Ripped From the Journals: The Biggest Discoveries of the Week

PNAS-11-17Proceedings of the National Academy of Sciences, November 17
When is a goat like a reptile? When it’s cold-blooded, slow-moving, and fond of sitting on warm rocks. Researchers have discovered a bizarre dwarf goat species that lived on the Spanish island Majorca, but that went extinct when human hunters arrived on the island about 3,000 years ago. The study says that the goat’s cold-blooded ways allowed it to survive on the resource-scarce island, as it could match its growth and metabolism to the available food supplies, but its sluggish movements made it easy prey for humans. In medical news, a research team investigating the dramatic failure of an HIV vaccine trial, in which vaccinated people seemed to be at higher risk of infection, has proposed a new theory for the failure. The study suggests that the common cold virus, which was used in the vaccine to carry HIV material around the body so the immune system could learn to recognize HIV, may have been at fault. The vaccine didn’t cause infection. But for people who have previously been exposed to this cold virus, its appearance may have triggered a gathering of  immune cells called CD4 T-cells which were ready to fight it off. But those are the cells that HIV infects, so if people were then exposed to the HIV virus, the virus would have been presented with a ready availability of targets. Finally, an interesting study captured a snapshot of evolution-in-action on the Galapagos islands. A husband and wife team of evolutionary biologists is documenting what appears to be the emergence of a new species among Galapagos finches, the same birds that inspired Charles Darwin’s theory of evolution.

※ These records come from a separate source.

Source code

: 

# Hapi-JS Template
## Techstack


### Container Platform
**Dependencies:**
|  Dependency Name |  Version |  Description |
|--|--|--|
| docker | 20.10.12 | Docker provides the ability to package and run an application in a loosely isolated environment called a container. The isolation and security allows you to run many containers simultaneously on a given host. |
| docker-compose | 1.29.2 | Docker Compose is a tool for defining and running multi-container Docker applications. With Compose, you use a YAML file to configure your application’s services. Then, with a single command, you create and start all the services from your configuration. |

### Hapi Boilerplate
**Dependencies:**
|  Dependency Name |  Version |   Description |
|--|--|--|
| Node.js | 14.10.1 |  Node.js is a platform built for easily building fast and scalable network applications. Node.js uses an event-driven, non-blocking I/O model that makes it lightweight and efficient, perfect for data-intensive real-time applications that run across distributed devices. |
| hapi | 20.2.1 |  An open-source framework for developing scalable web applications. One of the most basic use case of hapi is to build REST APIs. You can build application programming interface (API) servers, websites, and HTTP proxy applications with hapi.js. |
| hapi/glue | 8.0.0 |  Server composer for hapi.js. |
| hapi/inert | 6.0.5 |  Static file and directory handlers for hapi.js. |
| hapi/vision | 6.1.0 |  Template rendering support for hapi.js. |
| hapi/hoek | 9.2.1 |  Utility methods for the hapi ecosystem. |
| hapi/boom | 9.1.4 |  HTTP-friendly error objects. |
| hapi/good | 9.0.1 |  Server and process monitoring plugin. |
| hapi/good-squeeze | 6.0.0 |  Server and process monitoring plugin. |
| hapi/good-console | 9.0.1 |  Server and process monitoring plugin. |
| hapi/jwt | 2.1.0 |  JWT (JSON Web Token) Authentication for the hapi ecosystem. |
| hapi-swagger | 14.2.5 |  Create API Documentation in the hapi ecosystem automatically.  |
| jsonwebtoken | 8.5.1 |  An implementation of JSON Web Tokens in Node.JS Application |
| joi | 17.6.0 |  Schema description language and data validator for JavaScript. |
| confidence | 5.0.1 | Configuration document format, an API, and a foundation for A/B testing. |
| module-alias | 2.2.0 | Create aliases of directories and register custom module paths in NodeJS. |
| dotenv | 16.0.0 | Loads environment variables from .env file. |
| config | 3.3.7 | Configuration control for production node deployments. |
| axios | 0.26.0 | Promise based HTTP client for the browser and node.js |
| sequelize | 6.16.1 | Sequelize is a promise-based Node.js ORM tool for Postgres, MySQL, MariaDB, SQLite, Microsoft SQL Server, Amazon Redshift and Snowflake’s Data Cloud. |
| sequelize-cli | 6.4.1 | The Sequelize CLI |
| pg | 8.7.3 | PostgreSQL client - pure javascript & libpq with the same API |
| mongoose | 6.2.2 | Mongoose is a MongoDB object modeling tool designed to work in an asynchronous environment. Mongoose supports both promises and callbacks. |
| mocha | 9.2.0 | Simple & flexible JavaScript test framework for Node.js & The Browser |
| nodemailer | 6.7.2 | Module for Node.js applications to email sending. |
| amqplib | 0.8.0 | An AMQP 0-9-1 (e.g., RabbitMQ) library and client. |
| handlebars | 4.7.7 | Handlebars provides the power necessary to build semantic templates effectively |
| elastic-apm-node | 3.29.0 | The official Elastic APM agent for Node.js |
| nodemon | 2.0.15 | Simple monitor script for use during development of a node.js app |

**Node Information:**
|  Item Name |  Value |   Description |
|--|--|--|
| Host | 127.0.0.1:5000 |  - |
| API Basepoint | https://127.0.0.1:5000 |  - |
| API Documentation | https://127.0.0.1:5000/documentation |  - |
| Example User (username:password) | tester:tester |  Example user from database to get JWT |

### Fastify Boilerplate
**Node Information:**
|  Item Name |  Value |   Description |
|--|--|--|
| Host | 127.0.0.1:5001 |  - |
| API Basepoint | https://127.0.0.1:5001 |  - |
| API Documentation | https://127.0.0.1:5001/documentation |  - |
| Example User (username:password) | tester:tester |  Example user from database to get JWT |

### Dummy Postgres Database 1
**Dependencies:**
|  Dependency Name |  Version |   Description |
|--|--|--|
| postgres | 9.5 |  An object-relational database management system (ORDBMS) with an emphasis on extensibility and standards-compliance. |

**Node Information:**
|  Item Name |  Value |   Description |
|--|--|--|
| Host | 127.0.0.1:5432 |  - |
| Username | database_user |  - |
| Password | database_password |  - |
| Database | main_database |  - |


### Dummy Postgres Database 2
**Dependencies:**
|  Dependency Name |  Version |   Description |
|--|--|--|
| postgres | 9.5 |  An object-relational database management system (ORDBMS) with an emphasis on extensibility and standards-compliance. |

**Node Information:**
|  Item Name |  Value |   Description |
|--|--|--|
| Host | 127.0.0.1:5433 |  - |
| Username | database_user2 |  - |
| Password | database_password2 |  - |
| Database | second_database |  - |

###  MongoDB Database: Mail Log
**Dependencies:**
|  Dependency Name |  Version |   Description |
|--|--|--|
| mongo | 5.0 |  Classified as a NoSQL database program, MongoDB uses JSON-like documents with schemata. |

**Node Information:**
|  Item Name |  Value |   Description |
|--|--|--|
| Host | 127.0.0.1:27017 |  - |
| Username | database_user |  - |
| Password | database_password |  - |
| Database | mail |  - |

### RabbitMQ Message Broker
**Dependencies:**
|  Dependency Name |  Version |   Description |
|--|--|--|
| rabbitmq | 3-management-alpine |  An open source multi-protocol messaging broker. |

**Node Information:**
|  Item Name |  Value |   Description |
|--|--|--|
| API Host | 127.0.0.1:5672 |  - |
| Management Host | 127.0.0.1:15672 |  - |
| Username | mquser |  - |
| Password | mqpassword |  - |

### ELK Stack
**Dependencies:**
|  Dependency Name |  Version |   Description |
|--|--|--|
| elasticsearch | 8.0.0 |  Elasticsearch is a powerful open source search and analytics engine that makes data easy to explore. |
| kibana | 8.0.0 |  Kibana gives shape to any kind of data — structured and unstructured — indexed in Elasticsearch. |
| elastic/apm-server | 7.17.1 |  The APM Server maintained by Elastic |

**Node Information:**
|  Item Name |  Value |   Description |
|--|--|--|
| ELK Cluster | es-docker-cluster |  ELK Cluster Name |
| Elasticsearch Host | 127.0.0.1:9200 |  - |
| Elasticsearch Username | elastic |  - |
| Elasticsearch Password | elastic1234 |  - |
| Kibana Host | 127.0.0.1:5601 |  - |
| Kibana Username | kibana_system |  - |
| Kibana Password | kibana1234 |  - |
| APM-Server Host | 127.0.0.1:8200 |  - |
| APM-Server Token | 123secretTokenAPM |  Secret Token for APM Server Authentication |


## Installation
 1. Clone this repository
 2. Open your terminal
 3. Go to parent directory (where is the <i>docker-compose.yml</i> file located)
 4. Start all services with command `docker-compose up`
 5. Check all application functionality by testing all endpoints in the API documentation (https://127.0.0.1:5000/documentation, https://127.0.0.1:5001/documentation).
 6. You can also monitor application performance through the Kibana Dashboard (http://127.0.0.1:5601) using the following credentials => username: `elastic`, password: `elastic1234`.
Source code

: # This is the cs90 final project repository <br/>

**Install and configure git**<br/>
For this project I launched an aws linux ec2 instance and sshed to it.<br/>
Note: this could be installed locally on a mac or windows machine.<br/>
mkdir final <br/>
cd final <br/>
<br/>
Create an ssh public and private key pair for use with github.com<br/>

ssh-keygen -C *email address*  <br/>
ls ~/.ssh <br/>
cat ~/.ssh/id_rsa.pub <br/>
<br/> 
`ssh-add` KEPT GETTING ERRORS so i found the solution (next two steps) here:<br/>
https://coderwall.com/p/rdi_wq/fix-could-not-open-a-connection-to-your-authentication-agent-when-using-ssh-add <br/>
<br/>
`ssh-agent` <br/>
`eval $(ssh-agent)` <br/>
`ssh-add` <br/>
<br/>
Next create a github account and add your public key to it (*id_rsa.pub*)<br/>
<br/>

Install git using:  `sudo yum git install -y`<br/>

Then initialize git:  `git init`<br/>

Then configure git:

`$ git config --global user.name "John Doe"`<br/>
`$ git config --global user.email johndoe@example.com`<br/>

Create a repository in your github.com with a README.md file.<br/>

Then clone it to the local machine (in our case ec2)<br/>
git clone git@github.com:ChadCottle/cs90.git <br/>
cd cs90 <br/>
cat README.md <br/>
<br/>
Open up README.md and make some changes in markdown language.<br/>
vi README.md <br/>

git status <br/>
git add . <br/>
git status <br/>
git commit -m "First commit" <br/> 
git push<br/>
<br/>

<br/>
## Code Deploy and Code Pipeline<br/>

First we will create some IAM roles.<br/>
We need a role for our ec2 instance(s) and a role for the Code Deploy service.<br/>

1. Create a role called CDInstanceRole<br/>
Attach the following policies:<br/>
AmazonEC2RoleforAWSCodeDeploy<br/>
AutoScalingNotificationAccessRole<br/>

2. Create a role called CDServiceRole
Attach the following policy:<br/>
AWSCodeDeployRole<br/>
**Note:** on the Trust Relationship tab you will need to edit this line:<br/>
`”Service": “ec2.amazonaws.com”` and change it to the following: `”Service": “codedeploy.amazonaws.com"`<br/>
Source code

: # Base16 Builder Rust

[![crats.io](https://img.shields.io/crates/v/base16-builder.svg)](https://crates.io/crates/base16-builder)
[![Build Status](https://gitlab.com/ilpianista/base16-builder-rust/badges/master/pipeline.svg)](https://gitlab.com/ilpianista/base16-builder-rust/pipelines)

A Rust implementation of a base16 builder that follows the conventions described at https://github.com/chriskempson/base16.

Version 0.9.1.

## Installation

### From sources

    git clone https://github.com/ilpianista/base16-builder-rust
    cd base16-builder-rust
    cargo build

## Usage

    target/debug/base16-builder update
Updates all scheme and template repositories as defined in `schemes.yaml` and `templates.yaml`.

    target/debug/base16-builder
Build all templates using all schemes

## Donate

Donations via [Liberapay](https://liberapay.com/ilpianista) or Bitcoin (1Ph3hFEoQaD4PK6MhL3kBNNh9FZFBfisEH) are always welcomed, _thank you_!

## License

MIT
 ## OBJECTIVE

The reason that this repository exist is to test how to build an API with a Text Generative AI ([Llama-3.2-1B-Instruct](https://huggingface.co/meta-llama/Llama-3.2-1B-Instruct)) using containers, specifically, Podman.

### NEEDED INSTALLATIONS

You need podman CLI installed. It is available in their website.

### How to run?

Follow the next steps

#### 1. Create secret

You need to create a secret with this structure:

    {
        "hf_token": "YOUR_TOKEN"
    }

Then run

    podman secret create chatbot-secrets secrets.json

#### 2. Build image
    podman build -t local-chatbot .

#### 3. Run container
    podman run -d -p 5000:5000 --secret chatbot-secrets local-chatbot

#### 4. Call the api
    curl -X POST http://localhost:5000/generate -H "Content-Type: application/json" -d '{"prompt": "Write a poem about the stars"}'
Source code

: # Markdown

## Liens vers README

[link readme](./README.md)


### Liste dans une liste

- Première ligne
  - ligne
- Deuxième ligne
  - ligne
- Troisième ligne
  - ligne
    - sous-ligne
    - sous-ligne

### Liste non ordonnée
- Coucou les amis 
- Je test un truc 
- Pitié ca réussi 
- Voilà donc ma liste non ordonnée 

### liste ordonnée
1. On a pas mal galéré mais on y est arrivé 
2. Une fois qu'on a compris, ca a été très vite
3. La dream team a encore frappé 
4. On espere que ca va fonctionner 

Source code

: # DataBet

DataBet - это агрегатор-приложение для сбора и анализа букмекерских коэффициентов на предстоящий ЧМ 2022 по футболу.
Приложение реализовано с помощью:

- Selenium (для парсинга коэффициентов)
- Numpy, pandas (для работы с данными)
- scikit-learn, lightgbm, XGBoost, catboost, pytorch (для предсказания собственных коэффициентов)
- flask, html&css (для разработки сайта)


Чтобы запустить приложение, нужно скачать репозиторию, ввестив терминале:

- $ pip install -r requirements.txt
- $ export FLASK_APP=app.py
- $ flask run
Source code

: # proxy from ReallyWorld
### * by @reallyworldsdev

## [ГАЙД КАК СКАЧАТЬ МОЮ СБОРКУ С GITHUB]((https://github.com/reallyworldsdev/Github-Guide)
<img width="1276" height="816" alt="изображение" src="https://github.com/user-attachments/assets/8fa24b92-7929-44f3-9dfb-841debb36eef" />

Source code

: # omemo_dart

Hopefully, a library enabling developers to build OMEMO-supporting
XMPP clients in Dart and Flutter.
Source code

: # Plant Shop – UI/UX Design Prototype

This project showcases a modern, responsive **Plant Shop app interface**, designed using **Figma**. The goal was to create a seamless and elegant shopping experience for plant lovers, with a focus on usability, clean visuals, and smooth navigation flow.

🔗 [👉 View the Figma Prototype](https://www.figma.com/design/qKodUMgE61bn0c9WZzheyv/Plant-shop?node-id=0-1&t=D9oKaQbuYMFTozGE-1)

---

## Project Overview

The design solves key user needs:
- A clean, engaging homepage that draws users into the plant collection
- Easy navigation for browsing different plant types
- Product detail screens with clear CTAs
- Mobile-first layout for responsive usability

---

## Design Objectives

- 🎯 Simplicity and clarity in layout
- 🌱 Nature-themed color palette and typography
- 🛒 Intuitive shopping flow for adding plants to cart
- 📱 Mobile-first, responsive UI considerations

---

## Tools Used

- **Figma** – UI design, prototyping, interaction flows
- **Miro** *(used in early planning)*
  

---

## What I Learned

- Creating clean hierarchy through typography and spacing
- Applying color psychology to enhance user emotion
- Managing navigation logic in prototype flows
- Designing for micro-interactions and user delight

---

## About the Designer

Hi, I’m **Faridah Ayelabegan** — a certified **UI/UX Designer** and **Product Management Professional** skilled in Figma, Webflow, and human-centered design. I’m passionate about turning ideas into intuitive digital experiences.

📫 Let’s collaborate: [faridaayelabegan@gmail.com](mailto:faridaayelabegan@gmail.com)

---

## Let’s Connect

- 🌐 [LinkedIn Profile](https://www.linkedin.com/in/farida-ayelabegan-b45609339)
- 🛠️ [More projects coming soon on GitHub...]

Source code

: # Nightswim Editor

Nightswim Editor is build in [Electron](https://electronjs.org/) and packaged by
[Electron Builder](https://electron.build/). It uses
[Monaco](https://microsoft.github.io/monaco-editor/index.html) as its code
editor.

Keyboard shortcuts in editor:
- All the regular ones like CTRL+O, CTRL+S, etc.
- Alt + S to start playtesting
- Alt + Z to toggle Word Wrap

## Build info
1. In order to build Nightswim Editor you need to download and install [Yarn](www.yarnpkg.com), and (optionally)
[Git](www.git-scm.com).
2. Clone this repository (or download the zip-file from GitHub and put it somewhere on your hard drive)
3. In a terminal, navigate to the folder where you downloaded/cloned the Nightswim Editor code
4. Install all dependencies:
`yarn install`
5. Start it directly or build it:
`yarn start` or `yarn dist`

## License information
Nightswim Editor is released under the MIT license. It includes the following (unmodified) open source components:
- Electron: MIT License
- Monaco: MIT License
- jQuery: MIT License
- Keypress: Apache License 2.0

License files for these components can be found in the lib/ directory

New England Journal of Medicine, November 19
Who can resist a story about brain-eaters that also has valuable medical and evolutionary lessons? A NEJM study describes a tribe in Papua New Guinea that used to engage in ritualistic cannibalism; when a member of the tribe died, the others ate the person’s brain as a mark of respect. The practice became a problem in the early 20th century, when some people became infected with a disease similar to mad cow disease and its human variant, Creutzfeldt Jakob disease. These fatal diseases are caused by misfolded proteins in the brain, so when the Fore people of Papua New Guinea consumed an affected brain the disease quickly spread. But a new study of living Fore people revealed that many are immune to the disease, which suggests that evolution has been acting quickly: Those people who had no resistance to the disease died off quickly, while people with resistance lived and multiplied. Researchers also hope to study the Fore people for clues on how to treat or prevent such diseases.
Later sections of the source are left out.